プロジェクト室で作業をしていると、昼くらいに、サブゼミの活動で後輩が集まってきた。トラライの表彰式関連らしい。あーでもない、こうでもないと、悩んでいた。ヘッドホンをしていて話さなかったが、ひそかに応援した。師走とはよく言ったもので、さむいのに、誰もかれも忙しそうである。

しばらく後輩の会話をBGMにドキュメントを編集していたら、Iが来た。彼女もまた、卒論の編集をしにきた。今日このあと、Sと待ち合わせをして卒論を提出するということらしかった。僕もそこに混ぜてもらうことにした。この関係は、当時の私にとっては、ほどよく心地よいものだった。最後にみんなで手直しをして、いよいよ提出という今日だが、ここまで書き進めることができたのは、半年間にわたりお互い励ましあったというこの関係があって、この人たちが支えてくれている、という勝手な信頼があったんだろう。ぼやけた思考で、脚注や参考文献表を書いていた。
1年次からの友人に感謝が尽きない。同じゼミに通えて、よかった。


卒論を提出してしまったとき、前向きな寂しさがあふれた。これから卒業するまでの時間で、どれだけ友人と話せるだろう。卒業してしまったら、もう金輪際合わなくなる人は誰だろう。社会人になる同期と、学生身分の自分が対比される。自分を自分たらしめる為に新天地で頑張らなくては。いつか会えたらまた僕が自分を好きなまま話せるように、とか思ってしまう。
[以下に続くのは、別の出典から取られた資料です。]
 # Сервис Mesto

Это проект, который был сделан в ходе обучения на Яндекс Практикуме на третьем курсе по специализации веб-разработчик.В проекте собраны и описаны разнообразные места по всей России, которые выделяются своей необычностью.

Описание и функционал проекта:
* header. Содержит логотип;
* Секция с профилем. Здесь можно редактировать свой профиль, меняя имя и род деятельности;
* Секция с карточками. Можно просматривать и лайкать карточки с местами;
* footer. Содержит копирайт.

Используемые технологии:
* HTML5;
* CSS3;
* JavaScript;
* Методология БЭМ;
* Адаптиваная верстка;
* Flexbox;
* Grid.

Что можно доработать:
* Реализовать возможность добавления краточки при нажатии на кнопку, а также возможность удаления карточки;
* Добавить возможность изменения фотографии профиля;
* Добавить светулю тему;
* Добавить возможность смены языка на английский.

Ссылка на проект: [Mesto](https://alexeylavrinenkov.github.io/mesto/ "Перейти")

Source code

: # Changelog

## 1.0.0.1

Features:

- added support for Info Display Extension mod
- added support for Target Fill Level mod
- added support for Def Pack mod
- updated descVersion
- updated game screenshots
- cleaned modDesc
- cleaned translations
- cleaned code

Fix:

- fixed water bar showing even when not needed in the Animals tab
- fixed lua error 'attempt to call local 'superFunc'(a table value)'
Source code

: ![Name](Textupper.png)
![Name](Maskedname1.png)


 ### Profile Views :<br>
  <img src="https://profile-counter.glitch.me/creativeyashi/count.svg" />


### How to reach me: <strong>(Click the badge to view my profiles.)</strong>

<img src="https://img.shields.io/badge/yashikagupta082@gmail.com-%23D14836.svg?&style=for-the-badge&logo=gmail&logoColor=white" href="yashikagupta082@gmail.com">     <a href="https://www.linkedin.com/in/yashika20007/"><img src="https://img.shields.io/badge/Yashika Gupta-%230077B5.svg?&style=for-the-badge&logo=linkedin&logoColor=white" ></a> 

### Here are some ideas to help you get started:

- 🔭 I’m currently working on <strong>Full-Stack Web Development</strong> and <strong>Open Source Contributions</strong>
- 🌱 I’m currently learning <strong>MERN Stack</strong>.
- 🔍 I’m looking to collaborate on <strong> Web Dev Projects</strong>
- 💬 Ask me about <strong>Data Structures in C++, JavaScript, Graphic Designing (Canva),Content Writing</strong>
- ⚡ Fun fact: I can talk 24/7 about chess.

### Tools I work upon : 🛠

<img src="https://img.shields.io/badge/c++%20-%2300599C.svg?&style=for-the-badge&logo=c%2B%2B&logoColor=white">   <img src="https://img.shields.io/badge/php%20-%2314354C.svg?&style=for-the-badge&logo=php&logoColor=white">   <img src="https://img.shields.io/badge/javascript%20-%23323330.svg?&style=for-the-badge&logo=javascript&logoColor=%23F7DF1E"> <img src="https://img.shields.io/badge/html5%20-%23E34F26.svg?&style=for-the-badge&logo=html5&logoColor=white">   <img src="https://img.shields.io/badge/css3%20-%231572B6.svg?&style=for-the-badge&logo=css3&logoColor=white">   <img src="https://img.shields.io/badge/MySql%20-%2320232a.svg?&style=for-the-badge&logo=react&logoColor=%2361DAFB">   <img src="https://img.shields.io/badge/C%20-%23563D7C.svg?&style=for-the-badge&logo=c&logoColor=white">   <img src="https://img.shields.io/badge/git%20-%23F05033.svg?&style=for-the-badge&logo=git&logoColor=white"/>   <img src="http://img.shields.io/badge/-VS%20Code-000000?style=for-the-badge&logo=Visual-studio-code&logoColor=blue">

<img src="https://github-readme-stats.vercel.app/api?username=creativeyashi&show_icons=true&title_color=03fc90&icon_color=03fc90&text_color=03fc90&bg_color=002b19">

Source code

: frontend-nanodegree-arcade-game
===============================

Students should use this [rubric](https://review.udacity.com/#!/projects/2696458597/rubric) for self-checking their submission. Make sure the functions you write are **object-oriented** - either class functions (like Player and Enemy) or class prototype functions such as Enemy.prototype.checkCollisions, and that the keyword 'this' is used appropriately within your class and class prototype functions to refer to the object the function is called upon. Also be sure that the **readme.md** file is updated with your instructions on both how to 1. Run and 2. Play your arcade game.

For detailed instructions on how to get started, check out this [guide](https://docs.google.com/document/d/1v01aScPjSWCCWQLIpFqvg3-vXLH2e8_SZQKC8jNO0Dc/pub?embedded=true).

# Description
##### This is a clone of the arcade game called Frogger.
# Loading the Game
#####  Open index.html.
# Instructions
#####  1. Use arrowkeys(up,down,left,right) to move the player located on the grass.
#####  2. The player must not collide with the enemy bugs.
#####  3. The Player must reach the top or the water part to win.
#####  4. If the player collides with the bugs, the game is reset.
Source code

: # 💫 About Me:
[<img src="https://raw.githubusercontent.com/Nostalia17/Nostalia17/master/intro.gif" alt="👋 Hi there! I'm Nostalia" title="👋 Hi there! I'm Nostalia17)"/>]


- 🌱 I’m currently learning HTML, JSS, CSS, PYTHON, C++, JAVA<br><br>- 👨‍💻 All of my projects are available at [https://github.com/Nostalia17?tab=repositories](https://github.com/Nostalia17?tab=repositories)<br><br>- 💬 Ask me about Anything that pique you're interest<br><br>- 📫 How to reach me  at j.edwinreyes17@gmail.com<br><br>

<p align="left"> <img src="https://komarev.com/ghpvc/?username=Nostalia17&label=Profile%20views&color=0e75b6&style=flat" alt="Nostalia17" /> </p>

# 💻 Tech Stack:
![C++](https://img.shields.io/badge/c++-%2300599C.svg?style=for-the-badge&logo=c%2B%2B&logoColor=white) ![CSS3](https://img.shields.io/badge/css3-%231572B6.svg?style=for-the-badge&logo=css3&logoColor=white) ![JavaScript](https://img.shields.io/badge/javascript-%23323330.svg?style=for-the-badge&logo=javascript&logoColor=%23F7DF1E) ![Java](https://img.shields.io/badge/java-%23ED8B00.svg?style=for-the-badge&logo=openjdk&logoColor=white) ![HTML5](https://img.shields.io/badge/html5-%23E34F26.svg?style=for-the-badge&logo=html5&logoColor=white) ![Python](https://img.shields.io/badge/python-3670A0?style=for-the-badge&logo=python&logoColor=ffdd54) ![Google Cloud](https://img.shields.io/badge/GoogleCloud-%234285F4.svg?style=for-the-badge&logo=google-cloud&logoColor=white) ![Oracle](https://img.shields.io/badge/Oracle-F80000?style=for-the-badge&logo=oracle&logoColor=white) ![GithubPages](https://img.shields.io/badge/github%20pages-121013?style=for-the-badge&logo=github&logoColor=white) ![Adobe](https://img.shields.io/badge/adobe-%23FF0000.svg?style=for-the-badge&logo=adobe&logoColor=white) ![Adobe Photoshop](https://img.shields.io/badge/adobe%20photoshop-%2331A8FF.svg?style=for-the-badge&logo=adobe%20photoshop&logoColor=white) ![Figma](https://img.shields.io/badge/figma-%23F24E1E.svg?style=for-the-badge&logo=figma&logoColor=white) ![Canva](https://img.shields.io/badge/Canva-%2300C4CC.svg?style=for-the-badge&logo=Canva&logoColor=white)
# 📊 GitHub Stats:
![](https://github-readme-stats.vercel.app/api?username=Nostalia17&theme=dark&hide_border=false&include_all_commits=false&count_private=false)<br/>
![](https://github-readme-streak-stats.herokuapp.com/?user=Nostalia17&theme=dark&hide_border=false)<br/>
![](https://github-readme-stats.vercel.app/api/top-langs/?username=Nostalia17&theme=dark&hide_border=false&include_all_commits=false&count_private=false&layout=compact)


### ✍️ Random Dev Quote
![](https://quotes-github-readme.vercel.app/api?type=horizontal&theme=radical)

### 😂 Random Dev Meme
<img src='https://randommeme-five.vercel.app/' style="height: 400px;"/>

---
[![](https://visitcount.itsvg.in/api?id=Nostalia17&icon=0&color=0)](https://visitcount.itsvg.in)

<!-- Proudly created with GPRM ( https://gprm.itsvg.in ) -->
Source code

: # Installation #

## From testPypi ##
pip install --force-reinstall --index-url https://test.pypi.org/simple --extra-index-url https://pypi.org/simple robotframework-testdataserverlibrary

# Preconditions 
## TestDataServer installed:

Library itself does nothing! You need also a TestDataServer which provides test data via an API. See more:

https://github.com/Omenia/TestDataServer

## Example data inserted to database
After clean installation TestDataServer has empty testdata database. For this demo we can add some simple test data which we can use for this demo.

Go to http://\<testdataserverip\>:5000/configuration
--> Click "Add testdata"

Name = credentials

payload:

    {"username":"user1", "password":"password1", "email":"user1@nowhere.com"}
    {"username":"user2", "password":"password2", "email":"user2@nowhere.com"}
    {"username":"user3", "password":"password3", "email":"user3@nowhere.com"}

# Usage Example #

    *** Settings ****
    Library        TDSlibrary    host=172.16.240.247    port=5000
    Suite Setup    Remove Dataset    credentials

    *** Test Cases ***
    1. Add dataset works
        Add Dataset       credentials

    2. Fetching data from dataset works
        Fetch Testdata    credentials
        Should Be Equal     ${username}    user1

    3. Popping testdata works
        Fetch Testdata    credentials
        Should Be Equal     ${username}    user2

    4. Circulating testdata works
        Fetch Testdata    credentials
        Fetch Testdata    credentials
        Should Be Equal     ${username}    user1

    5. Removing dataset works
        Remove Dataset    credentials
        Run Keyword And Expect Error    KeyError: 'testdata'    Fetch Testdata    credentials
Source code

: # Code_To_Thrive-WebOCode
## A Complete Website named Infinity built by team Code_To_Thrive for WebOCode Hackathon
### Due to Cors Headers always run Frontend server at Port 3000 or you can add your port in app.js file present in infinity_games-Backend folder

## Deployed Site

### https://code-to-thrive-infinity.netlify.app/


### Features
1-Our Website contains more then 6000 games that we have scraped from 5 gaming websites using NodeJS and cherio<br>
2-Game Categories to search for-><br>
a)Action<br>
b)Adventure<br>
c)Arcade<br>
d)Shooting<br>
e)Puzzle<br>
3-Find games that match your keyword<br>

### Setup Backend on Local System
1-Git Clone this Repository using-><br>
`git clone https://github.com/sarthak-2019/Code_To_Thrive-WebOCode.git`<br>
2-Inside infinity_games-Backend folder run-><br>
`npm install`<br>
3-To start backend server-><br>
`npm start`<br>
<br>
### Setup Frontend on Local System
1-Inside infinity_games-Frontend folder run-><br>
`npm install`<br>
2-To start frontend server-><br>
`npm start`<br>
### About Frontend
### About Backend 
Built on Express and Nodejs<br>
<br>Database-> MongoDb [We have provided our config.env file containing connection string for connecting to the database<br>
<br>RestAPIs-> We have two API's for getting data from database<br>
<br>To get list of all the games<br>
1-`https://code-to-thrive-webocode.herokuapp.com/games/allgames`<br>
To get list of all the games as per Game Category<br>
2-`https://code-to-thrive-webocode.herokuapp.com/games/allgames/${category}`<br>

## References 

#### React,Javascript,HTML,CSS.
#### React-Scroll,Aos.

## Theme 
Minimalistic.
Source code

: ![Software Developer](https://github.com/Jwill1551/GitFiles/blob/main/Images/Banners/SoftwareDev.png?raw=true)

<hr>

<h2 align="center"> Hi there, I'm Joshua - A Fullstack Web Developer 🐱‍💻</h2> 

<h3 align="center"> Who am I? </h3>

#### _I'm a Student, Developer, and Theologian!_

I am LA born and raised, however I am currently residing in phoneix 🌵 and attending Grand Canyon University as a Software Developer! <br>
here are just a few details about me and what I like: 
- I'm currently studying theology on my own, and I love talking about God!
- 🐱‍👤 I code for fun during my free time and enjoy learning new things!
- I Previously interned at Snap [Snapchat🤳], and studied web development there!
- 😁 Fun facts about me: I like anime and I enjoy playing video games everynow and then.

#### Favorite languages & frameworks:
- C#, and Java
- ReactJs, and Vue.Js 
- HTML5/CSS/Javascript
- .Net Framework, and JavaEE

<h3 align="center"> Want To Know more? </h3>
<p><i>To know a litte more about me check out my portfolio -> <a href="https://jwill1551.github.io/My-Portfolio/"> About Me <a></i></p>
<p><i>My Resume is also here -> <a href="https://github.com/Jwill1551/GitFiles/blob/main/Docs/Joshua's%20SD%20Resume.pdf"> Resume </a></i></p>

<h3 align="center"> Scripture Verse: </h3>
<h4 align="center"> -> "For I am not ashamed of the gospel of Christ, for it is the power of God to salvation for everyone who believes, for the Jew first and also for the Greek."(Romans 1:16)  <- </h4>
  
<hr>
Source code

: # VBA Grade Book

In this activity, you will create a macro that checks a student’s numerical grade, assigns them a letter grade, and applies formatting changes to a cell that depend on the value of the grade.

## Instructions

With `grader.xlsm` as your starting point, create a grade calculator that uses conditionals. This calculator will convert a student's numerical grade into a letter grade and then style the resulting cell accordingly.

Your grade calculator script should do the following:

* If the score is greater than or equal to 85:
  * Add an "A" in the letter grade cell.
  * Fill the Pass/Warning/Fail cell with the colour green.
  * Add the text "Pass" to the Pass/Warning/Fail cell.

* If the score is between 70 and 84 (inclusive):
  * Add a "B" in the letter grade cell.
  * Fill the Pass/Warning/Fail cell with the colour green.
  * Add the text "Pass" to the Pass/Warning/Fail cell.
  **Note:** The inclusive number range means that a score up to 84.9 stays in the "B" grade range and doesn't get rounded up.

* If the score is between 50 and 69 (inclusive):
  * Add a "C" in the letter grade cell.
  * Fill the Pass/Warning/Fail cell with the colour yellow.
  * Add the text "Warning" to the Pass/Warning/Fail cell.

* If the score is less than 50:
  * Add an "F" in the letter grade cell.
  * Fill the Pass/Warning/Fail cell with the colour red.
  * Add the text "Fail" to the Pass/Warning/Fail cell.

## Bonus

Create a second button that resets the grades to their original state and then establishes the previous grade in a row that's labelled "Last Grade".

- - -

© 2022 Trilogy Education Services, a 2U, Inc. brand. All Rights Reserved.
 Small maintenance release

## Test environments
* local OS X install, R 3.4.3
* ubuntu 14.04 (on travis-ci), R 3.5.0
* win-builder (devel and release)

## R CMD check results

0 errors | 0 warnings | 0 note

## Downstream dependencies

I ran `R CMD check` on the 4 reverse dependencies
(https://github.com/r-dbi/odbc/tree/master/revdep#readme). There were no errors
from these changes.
大学時代が終わろうとしているなか、回顧する時間が増えた。グルメライターも、卒論も、レポートも、何かの為誰かの為の文章だった。自分の為に時間を使う、というと資格の勉強やら読書やらインプットばかり想像するが、こうして言葉、文章を書いてアウトプットすることが、僕は好きなんだろう。筆をとることや、文字を書くのも好きだ。最近さぼっているが、短歌を詠むのも好きだ。それでいて、会話は苦手だ。

**


こんなことじゃ私は、私自身の体験を語りきれないと思うが、3月24日の卒業式まで、その間にいろんなことが起こった。

ひとつひとつ、何かを象徴するような出来事だった。

ヤマに行った。一人で行ったし、そのあと友人や先輩と行った。
自分が遠くか細く消え入りそうな感覚がした。ここに踏み出していいのだろうか、とか、果たしてこの先に私の幸せはあるのだろうか。

私には何が残っているんだろうか。ふと考えた。
学期を八回も繰り返して、自分のなかに
積み上げてきたものが本当に残っているんだろうか。

実感はない。
それでもいいのかもしれない。いいはずだ。
表面しか見えないドリアの中身でやけどするように。

***

もう夏が終わって、一年が巡る。

卒業から六ヶ月、前の自分を取り戻しに
また新座へ帰ろうと思う、どこか秋晴れの月曜日に。